*** DATASET EXCERPTS ***
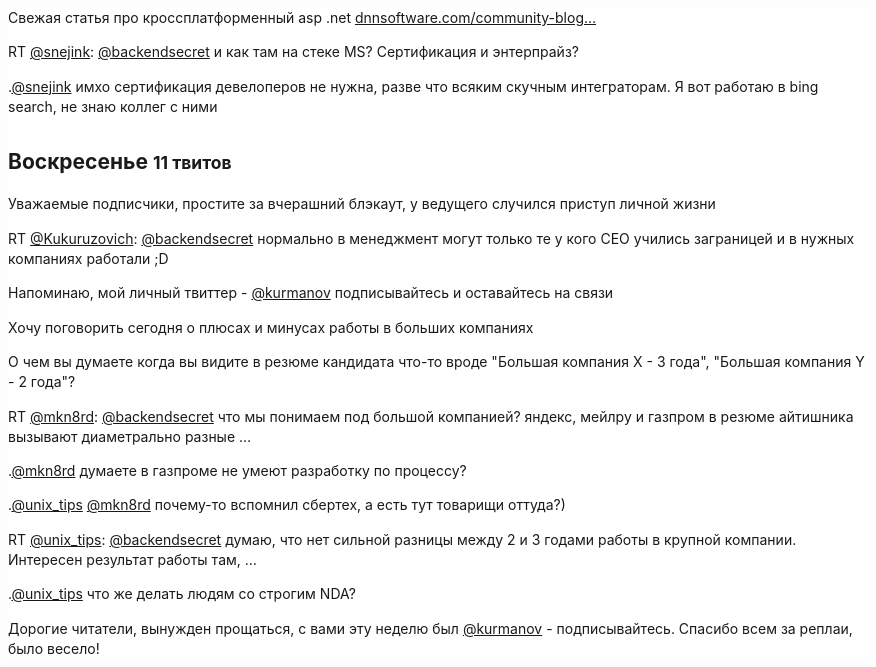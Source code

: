 Свежая статья про кроссплатформенный asp .net <a href="http://t.co/MumMvGCI00">dnnsoftware.com/community-blog…</a>

RT <a href="https://twitter.com/snejink" title="Aleksei Krasnoperov">@snejink</a>: <a href="https://twitter.com/backendsecret" title="Разработчик Бэкенда">@backendsecret</a> и как там на стеке MS? Сертификация и энтерпрайз?

.<a href="https://twitter.com/snejink" title="Aleksei Krasnoperov">@snejink</a> имхо сертификация девелоперов не нужна, разве что всяким скучным интеграторам. Я вот работаю в bing search, не знаю коллег с ними

## Воскресенье <small>11 твитов</small>

Уважаемые подписчики, простите за вчерашний блэкаут, у ведущего случился приступ личной жизни

RT <a href="https://twitter.com/Kukuruzovich" title="Bro, Not Bro">@Kukuruzovich</a>: <a href="https://twitter.com/backendsecret" title="Разработчик Бэкенда">@backendsecret</a> нормально в менеджмент могут только те у кого CEO учились заграницей и в нужных компаниях работали ;D

Напоминаю, мой личный твиттер - <a href="https://twitter.com/kurmanov" title="Samat Kurmanov">@kurmanov</a> подписывайтесь и оставайтесь на связи

Хочу поговорить сегодня о плюсах и минусах работы в больших компаниях

О чем вы думаете когда вы видите в резюме кандидата что-то вроде "Большая компания X - 3 года", "Большая компания Y - 2 года"?

RT <a href="https://twitter.com/mkn8rd" title="Dmitry Nazarov">@mkn8rd</a>: <a href="https://twitter.com/backendsecret" title="Разработчик Бэкенда">@backendsecret</a> что мы понимаем под большой компанией? яндекс, мейлру и газпром в резюме айтишника вызывают диаметрально разные …

.<a href="https://twitter.com/mkn8rd" title="Dmitry Nazarov">@mkn8rd</a> думаете в газпроме не умеют разработку по процессу?

.<a href="https://twitter.com/unix_tips" title="unix_tips">@unix_tips</a> <a href="https://twitter.com/mkn8rd" title="Dmitry Nazarov">@mkn8rd</a> почему-то вспомнил сбертех, а есть тут товарищи оттуда?)

RT <a href="https://twitter.com/unix_tips" title="unix_tips">@unix_tips</a>: <a href="https://twitter.com/backendsecret" title="Разработчик Бэкенда">@backendsecret</a> думаю, что нет сильной разницы между 2 и 3 годами работы в крупной компании. Интересен результат работы там, …

.<a href="https://twitter.com/unix_tips" title="unix_tips">@unix_tips</a> что же делать людям со строгим NDA?

Дорогие читатели, вынужден прощаться, с вами эту неделю был <a href="https://twitter.com/kurmanov" title="Samat Kurmanov">@kurmanov</a> - подписывайтесь. Спасибо всем за реплаи, было весело!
*** End of DATASET EXCERPTS ***
### DIRECTIONS
Write out exactly and only the lines that run from the start of the data above through the line containing "Уважаемые подписчики, простите", leaving the pictures out.

### RESULT FOR THIS EXERCISE
Source code

: Свежая статья про кроссплатформенный asp .net <a href="http://t.co/MumMvGCI00">dnnsoftware.com/community-blog…</a>

RT <a href="https://twitter.com/snejink" title="Aleksei Krasnoperov">@snejink</a>: <a href="https://twitter.com/backendsecret" title="Разработчик Бэкенда">@backendsecret</a> и как там на стеке MS? Сертификация и энтерпрайз?

.<a href="https://twitter.com/snejink" title="Aleksei Krasnoperov">@snejink</a> имхо сертификация девелоперов не нужна, разве что всяким скучным интеграторам. Я вот работаю в bing search, не знаю коллег с ними

## Воскресенье <small>11 твитов</small>

Уважаемые подписчики, простите за вчерашний блэкаут, у ведущего случился приступ личной жизни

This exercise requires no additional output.